» **TASK**: With all pictures omitted, return verbatim the lines from the beginning of the records below through the line containing "Dabei ist $T$".

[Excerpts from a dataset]
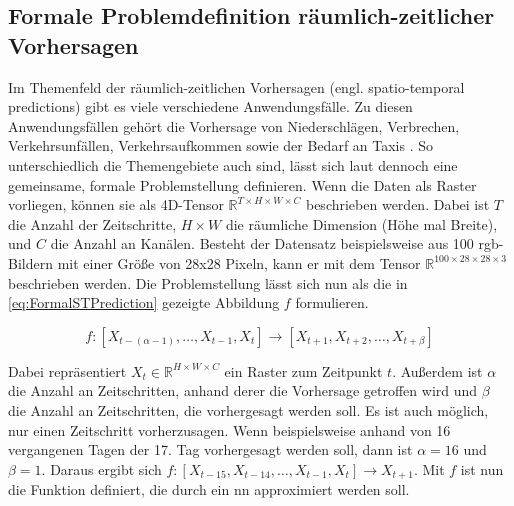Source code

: \subsection{Formale Problemdefinition räumlich-zeitlicher Vorhersagen}
\label{sec:STPredictions}
Im Themenfeld der räumlich-zeitlichen Vorhersagen (engl. spatio-temporal predictions) gibt es viele verschiedene Anwendungsfälle.
Zu diesen Anwendungsfällen gehört die Vorhersage von Niederschlägen, Verbrechen, Verkehrsunfällen, Verkehrsaufkommen sowie der Bedarf an Taxis \cite{ConvLSTM,CrimeConvLSTM,CrimeSTResNet,HeteroConvLSTM,TrafficVolumeGraphDCRNN,STResNetOriginal}.
So unterschiedlich die Themengebiete auch sind, lässt sich laut \cite{DLTraff} dennoch eine gemeinsame, formale Problemstellung definieren.
Wenn die Daten als Raster vorliegen, können sie als 4D-Tensor $\mathbb{R}^{T \times H \times W \times C}$ beschrieben werden.
Dabei ist $T$ die Anzahl der Zeitschritte, $H \times W$ die räumliche Dimension (Höhe mal Breite), und $C$ die Anzahl an Kanälen.
Besteht der Datensatz beispielsweise aus 100 \acrshort{rgb}-Bildern mit einer Größe von 28x28 Pixeln, kann er mit dem Tensor $\mathbb{R}^{100 \times 28 \times 28 \times 3}$ beschrieben werden.
Die Problemstellung lässt sich nun als die in \autoref{eq:FormalSTPrediction} gezeigte Abbildung $f$ formulieren.

\begin{equation}
    f: [X_{t-(\alpha-1)}, \dots, X_{t-1}, X_t] \to [X_{t+1}, X_{t+2}, \dots, X_{t+\beta}]
\label{eq:FormalSTPrediction}
\end{equation}

Dabei repräsentiert $X_t \in \mathbb{R}^{H \times W \times C}$ ein Raster zum Zeitpunkt $t$.
Außerdem ist $\alpha$ die Anzahl an Zeitschritten, anhand derer die Vorhersage getroffen wird und $\beta$ die Anzahl an Zeitschritten, die vorhergesagt werden soll.
Es ist auch möglich, nur einen Zeitschritt vorherzusagen.
Wenn beispielsweise anhand von 16 vergangenen Tagen der 17. Tag vorhergesagt werden soll, dann ist $\alpha = 16$ und $\beta = 1$.
Daraus ergibt sich $f: [X_{t-15}, X_{t-14}, \dots, X_{t-1}, X_t] \to X_{t+1}$.
Mit $f$ ist nun die Funktion definiert, die durch ein \acrshort{nn} approximiert werden soll.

» **EXPECTED ANSWER**:
Source code

: \subsection{Formale Problemdefinition räumlich-zeitlicher Vorhersagen}
\label{sec:STPredictions}
Im Themenfeld der räumlich-zeitlichen Vorhersagen (engl. spatio-temporal predictions) gibt es viele verschiedene Anwendungsfälle.
Zu diesen Anwendungsfällen gehört die Vorhersage von Niederschlägen, Verbrechen, Verkehrsunfällen, Verkehrsaufkommen sowie der Bedarf an Taxis \cite{ConvLSTM,CrimeConvLSTM,CrimeSTResNet,HeteroConvLSTM,TrafficVolumeGraphDCRNN,STResNetOriginal}.
So unterschiedlich die Themengebiete auch sind, lässt sich laut \cite{DLTraff} dennoch eine gemeinsame, formale Problemstellung definieren.
Wenn die Daten als Raster vorliegen, können sie als 4D-Tensor $\mathbb{R}^{T \times H \times W \times C}$ beschrieben werden.
Dabei ist $T$ die Anzahl der Zeitschritte, $H \times W$ die räumliche Dimension (Höhe mal Breite), und $C$ die Anzahl an Kanälen.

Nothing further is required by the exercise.